Huddersfield Ben became famous in history as a popular stud dog who won many prizes in the show ring, and is considered to be "the father of modern yorkies".
|Portrait of Huddersfield Ben painted by the famous artist George Earl|
Huddersfield Ben was bred by Mr. W. Eastwood in the town of Huddersfield, England and owned by Mary Ann Foster of Bradford in West Yorkshire England. Ben was born in 1865 and is credited with being the foundation sire for the Yorkshire terrier breed. He was the most sought after stud dog at the time. He weighed about 11 pounds, bigger than today's standard, but consistently produced litters of smaller sizes. In 1891, an authority on the breed wrote "Huddersfield Ben was the best stud dog of his breed during his lifetime, and one of the most remarkable dogs of any pet breed that ever lived."
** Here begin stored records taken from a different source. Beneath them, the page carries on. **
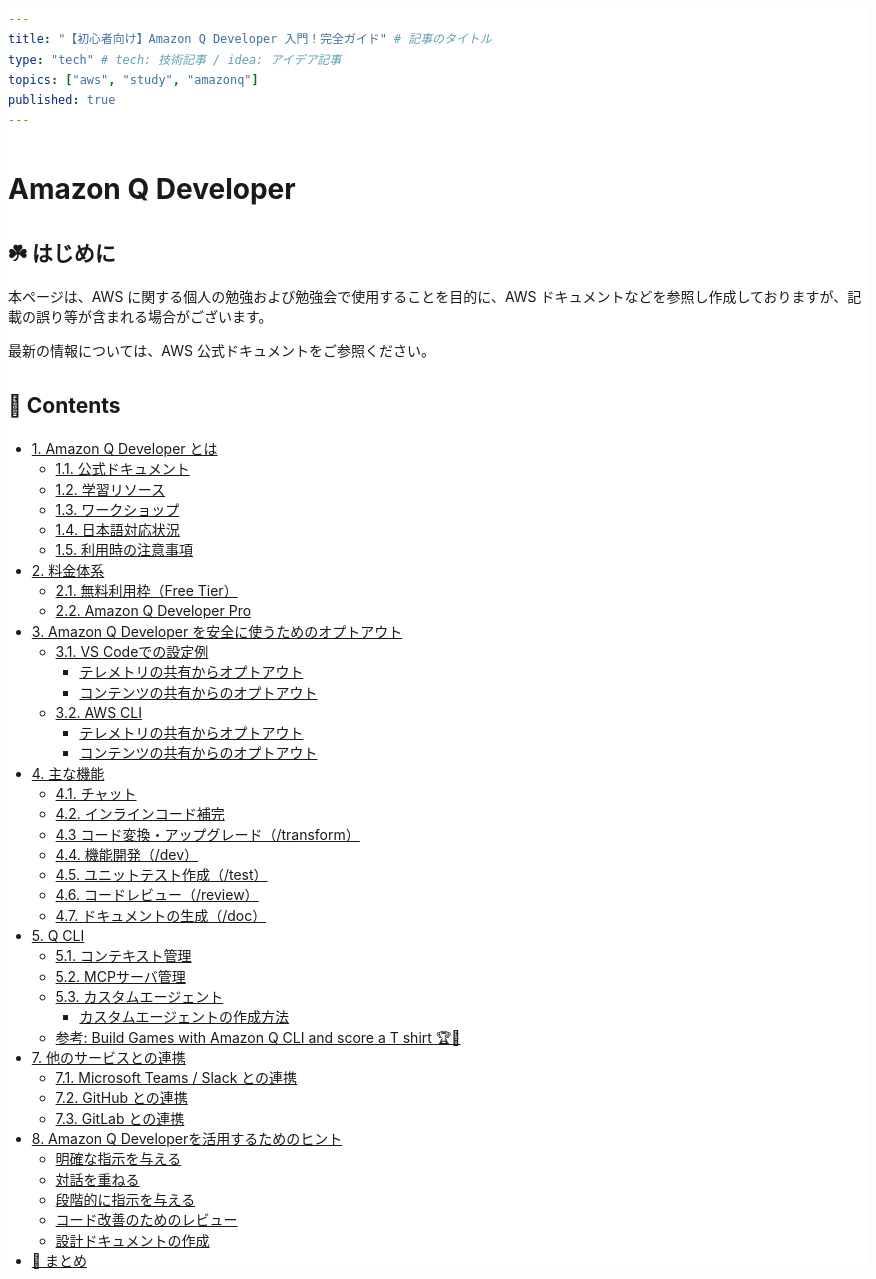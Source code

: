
 ```yaml
---
title: "【初心者向け】Amazon Q Developer 入門！完全ガイド" # 記事のタイトル
type: "tech" # tech: 技術記事 / idea: アイデア記事
topics: ["aws", "study", "amazonq"]
published: true
---
```

# Amazon Q Developer

## ☘️ はじめに

本ページは、AWS に関する個人の勉強および勉強会で使用することを目的に、AWS ドキュメントなどを参照し作成しておりますが、記載の誤り等が含まれる場合がございます。

最新の情報については、AWS 公式ドキュメントをご参照ください。

## 👀 Contents

- [1. Amazon Q Developer とは](#1-amazon-q-developer-とは)
  - [1.1. 公式ドキュメント](#11-公式ドキュメント)
  - [1.2. 学習リソース](#12-学習リソース)
  - [1.3. ワークショップ](#13-ワークショップ)
  - [1.4. 日本語対応状況](#14-日本語対応状況)
  - [1.5. 利用時の注意事項](#15-利用時の注意事項)
- [2. 料金体系](#2-料金体系)
  - [2.1. 無料利用枠（Free Tier）](#21-無料利用枠free-tier)
  - [2.2. Amazon Q Developer Pro](#22-amazon-q-developer-pro)
- [3. Amazon Q Developer を安全に使うためのオプトアウト](#3-amazon-q-developer-を安全に使うためのオプトアウト)
  - [3.1. VS Codeでの設定例](#31-vs-codeでの設定例)
    - [テレメトリの共有からオプトアウト](#テレメトリの共有からオプトアウト)
    - [コンテンツの共有からのオプトアウト](#コンテンツの共有からのオプトアウト)
  - [3.2. AWS CLI](#32-aws-cli)
    - [テレメトリの共有からオプトアウト](#テレメトリの共有からオプトアウト-1)
    - [コンテンツの共有からのオプトアウト](#コンテンツの共有からのオプトアウト-1)
- [4. 主な機能](#4-主な機能)
  - [4.1. チャット](#41-チャット)
  - [4.2. インラインコード補完](#42-インラインコード補完)
  - [4.3 コード変換・アップグレード（/transform）](#43-コード変換アップグレードtransform)
  - [4.4. 機能開発（/dev）](#44-機能開発dev)
  - [4.5. ユニットテスト作成（/test）](#45-ユニットテスト作成test)
  - [4.6. コードレビュー（/review）](#46-コードレビューreview)
  - [4.7. ドキュメントの生成（/doc）](#47-ドキュメントの生成doc)
- [5. Q CLI](#5-q-cli)
  - [5.1. コンテキスト管理](#51-コンテキスト管理)
  - [5.2. MCPサーバ管理](#52-mcpサーバ管理)
  - [5.3. カスタムエージェント](#53-カスタムエージェント)
    - [カスタムエージェントの作成方法](#カスタムエージェントの作成方法)
  - [参考: Build Games with Amazon Q CLI and score a T shirt 🏆👕](#参考-build-games-with-amazon-q-cli-and-score-a-t-shirt-)
- [7. 他のサービスとの連携](#7-他のサービスとの連携)
  - [7.1. Microsoft Teams / Slack との連携](#71-microsoft-teams--slack-との連携)
  - [7.2. GitHub との連携](#72-github-との連携)
  - [7.3. GitLab との連携](#73-gitlab-との連携)
- [8. Amazon Q Developerを活用するためのヒント](#8-amazon-q-developerを活用するためのヒント)
  - [明確な指示を与える](#明確な指示を与える)
  - [対話を重ねる](#対話を重ねる)
  - [段階的に指示を与える](#段階的に指示を与える)
  - [コード改善のためのレビュー](#コード改善のためのレビュー)
  - [設計ドキュメントの作成](#設計ドキュメントの作成)
- [📖 まとめ](#-まとめ)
Huddersfield Ben was obedient and had great poise. He was a champion show dog, having won 74 prizes throughout his career. He placed second in Manchester in 1869 and first in 1870. He also won first prize at the Crystal Palace in 1870 and second prize the year after.
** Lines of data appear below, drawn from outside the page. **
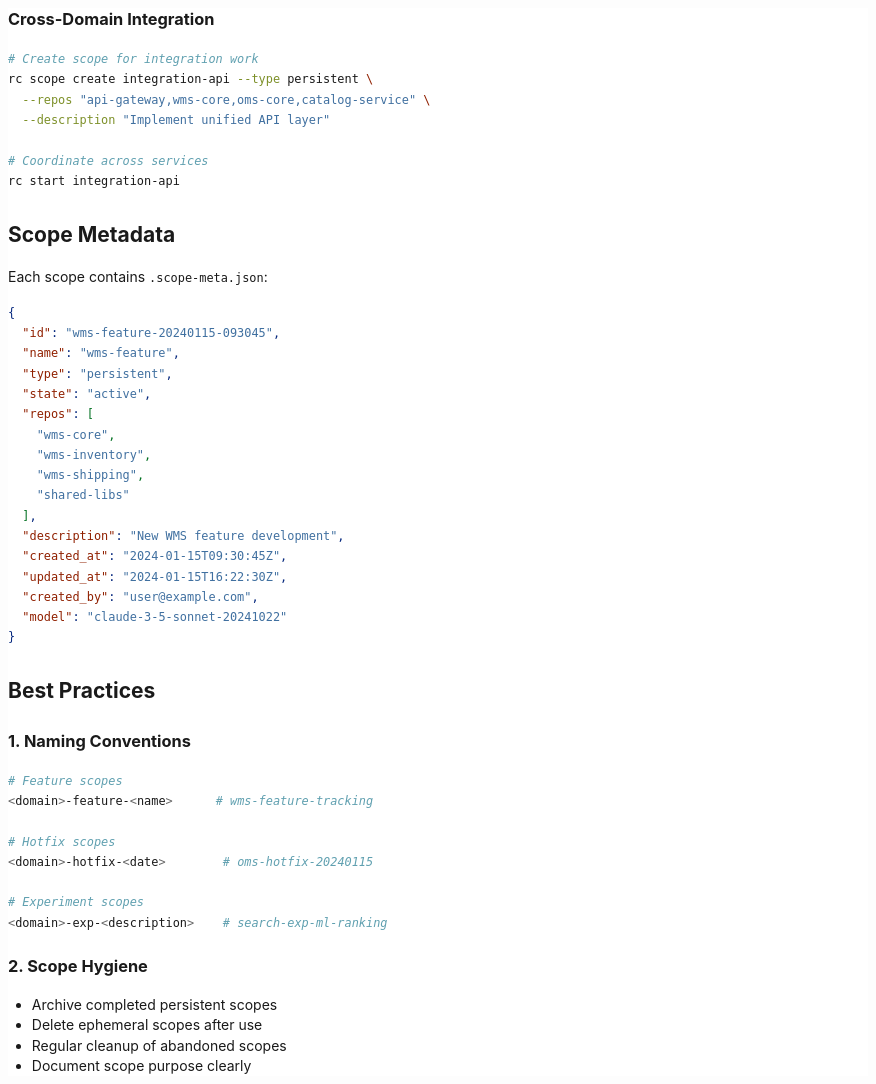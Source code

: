 ### Cross-Domain Integration
```bash
# Create scope for integration work
rc scope create integration-api --type persistent \
  --repos "api-gateway,wms-core,oms-core,catalog-service" \
  --description "Implement unified API layer"

# Coordinate across services
rc start integration-api
```

## Scope Metadata

Each scope contains `.scope-meta.json`:

```json
{
  "id": "wms-feature-20240115-093045",
  "name": "wms-feature",
  "type": "persistent",
  "state": "active",
  "repos": [
    "wms-core",
    "wms-inventory",
    "wms-shipping",
    "shared-libs"
  ],
  "description": "New WMS feature development",
  "created_at": "2024-01-15T09:30:45Z",
  "updated_at": "2024-01-15T16:22:30Z",
  "created_by": "user@example.com",
  "model": "claude-3-5-sonnet-20241022"
}
```

## Best Practices

### 1. Naming Conventions
```bash
# Feature scopes
<domain>-feature-<name>      # wms-feature-tracking

# Hotfix scopes  
<domain>-hotfix-<date>        # oms-hotfix-20240115

# Experiment scopes
<domain>-exp-<description>    # search-exp-ml-ranking
```

### 2. Scope Hygiene
- Archive completed persistent scopes
- Delete ephemeral scopes after use
- Regular cleanup of abandoned scopes
- Document scope purpose clearly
Ben also achieved local celebrity status by winning rat-baiting competitions, a blood sport that involved placing rats in an enclosed area and then taking bets on how long it would take the dog to kill them or on how many the dog could kill within a given time frame. Terriers were bred to kill rats and other vermin and were used in the mills and mines to help control the rat population. They were also used as ratters during WWI in the trenches. Rat-baiting competitions (using rats for the purpose of entertainment) is now illegal in most countries.
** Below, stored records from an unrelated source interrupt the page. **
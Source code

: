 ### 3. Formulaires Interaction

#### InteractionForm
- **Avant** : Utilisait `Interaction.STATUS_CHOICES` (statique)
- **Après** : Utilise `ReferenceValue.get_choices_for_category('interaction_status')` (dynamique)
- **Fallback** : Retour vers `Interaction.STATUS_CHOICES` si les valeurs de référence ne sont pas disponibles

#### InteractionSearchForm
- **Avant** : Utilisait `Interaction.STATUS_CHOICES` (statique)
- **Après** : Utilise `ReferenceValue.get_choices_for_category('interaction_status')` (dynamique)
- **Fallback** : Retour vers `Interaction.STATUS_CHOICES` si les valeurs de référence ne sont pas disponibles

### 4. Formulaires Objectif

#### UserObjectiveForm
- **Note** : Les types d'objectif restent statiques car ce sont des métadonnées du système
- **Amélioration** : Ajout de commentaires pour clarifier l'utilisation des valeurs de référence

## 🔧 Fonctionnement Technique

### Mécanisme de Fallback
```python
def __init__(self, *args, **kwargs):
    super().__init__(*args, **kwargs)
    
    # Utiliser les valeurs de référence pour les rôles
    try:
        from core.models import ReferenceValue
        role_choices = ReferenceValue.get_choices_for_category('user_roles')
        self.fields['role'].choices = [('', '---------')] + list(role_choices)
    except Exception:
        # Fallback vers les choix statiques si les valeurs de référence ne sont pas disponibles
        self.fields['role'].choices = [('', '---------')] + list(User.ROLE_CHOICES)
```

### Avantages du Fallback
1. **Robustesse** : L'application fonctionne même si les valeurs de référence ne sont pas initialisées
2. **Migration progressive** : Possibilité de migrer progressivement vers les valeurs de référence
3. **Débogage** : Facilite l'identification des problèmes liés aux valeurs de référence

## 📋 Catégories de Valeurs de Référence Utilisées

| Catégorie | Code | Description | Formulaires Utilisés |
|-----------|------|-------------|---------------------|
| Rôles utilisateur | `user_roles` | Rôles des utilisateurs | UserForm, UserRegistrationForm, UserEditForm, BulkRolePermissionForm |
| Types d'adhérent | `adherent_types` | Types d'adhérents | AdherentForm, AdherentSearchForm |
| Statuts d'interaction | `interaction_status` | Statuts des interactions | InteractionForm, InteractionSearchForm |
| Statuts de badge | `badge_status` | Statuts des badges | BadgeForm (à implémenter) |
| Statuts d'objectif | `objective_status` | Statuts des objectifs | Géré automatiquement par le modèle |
Huddersfield Ben died in 1871 when he was run over by a carriage. Although his life was short, it is said to this day every Yorkshire terrier descends from him, mostly through ten of his sons and one daughter - the most prominent being Huddersfield Ben II, Mozart, Old Royal, Emperor, Hirst's Peter, Bismarc, Bruce and Old Alice. Ben's body was preserved and is on display somewhere in England.